Le dernier rapport Afrobarometer révèle une réalité préoccupante : 54 % des jeunes Gabonais souhaitent émigrer. Un chiffre inédit, symptôme d’un malaise profond au sein d’une génération pourtant instruite, connectée et porteuse de compétences dont le pays a cruellement besoin. Derrière ce désir d’exil se dessine une inquiétude grandissante face au chômage, au manque d’opportunités et à l’absence de perspectives socio-économiques.
Un paradoxe gabonais : une jeunesse formée, mais sans avenir professionnel
Le Gabon possède l’un des meilleurs taux de scolarisation de la région. Pourtant, l’étude met en lumière une contradiction frappante : l’école forme, mais l’économie n’emploie pas.
Près d’un jeune sur deux est au chômage, et la majorité de ceux qui souhaitent partir sont issus de l’enseignement secondaire et supérieur — une fuite potentielle des compétences pourtant essentielles au développement national.
Pour beaucoup, l’émigration n’est plus un projet lointain, mais une stratégie de survie professionnelle. Le marché du travail, jugé saturé et inaccessible, ne parvient pas à absorber la masse croissante de diplômés.
Un optimisme national, un pessimisme personnel
Le rapport révèle un autre paradoxe : 87 % des jeunes estiment que le pays va dans la bonne direction depuis le 30 août 2023.
Mais cet optimisme collectif se heurte à une réalité individuelle immobile.
Les jeunes disent croire au processus de Transition, mais ne perçoivent pas encore d’amélioration concrète dans leur quotidien.
Ce décalage entre discours public et expérience personnelle nourrit un sentiment de stagnation : les opportunités restent rares, les perspectives limitées, et la mobilité sociale quasi inexistante.
Un exode qui pourrait fragiliser le pays
L’intention élevée d’émigrer n’est pas seulement une statistique : elle représente un risque réel pour l’économie gabonaise.
Si une majorité de jeunes qualifiés quittent le pays, les impacts seraient majeurs :
- Fuite des compétences dans le numérique, la santé, l’ingénierie et l’administration ;
- Frein à l’innovation et à la diversification économique ;
- Dépendance accrue aux expertises étrangères ;
- Vieillissement accéléré de la population active.
Le Gabon pourrait ainsi perdre sa force productive la plus dynamique.

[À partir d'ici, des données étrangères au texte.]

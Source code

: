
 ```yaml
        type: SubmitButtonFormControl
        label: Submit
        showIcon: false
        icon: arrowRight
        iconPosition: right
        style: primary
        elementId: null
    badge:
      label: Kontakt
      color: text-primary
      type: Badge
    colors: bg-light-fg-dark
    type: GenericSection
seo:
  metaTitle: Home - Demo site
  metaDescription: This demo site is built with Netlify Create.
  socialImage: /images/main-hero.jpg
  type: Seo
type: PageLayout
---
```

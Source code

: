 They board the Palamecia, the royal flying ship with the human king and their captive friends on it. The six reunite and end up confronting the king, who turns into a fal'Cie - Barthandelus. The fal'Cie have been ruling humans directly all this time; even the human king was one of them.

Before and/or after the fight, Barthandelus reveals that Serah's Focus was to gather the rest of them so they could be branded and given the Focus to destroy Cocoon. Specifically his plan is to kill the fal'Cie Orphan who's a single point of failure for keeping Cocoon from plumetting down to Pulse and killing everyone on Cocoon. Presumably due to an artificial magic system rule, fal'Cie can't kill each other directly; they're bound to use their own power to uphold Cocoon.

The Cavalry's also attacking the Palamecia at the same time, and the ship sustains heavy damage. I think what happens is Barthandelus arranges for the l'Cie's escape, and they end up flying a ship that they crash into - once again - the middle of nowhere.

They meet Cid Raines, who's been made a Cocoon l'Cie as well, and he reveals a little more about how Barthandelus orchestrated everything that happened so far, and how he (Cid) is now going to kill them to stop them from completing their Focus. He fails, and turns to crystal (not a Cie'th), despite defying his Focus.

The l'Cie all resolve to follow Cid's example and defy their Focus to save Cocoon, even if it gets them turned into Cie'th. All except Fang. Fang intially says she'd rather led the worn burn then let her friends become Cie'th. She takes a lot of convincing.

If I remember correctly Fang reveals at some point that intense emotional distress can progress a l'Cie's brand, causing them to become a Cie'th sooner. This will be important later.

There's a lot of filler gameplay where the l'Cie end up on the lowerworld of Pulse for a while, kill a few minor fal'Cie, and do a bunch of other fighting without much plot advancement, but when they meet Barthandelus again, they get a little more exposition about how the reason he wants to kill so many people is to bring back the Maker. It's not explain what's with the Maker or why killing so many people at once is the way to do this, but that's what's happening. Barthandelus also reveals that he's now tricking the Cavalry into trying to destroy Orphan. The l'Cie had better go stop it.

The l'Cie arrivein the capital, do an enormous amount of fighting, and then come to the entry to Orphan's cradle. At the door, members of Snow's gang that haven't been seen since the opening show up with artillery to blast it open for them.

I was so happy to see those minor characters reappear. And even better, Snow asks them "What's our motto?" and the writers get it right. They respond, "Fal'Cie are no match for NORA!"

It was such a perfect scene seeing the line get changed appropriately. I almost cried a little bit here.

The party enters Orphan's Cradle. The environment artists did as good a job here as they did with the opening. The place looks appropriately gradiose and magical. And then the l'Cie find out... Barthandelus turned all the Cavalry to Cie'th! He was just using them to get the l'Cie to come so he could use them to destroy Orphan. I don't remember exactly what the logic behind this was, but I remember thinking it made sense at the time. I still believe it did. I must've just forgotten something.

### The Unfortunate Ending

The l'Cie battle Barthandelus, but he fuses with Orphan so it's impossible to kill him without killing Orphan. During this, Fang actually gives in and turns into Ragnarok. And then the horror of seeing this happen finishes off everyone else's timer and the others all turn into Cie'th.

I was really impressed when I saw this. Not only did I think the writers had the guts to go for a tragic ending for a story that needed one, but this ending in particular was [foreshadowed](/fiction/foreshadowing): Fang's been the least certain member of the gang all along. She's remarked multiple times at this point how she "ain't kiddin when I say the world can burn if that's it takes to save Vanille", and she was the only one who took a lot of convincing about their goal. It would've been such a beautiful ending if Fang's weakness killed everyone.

L’urgence d’une stratégie nationale pour retenir les talents
Les attentes exprimées par la jeunesse sont claires :
des emplois, des formations adaptées, un environnement favorable à l’entrepreneuriat et des institutions plus efficaces.
Pour Afrobarometer, l’exode n’est pas une fatalité.
Il est la conséquence directe d’une promesse républicaine longtemps non tenue : offrir à chaque jeune une place dans l’économie nationale.
La Transition dispose d’un capital de confiance, mais celui-ci reste fragile. La jeunesse n’attend plus des discours. Elle attend des résultats.
Si le gouvernement parvient à transformer l’espoir post-30 août en opportunités concrètes, il pourra inverser cette dynamique. Dans le cas contraire, le pays pourrait assister à un départ massif de ses talents.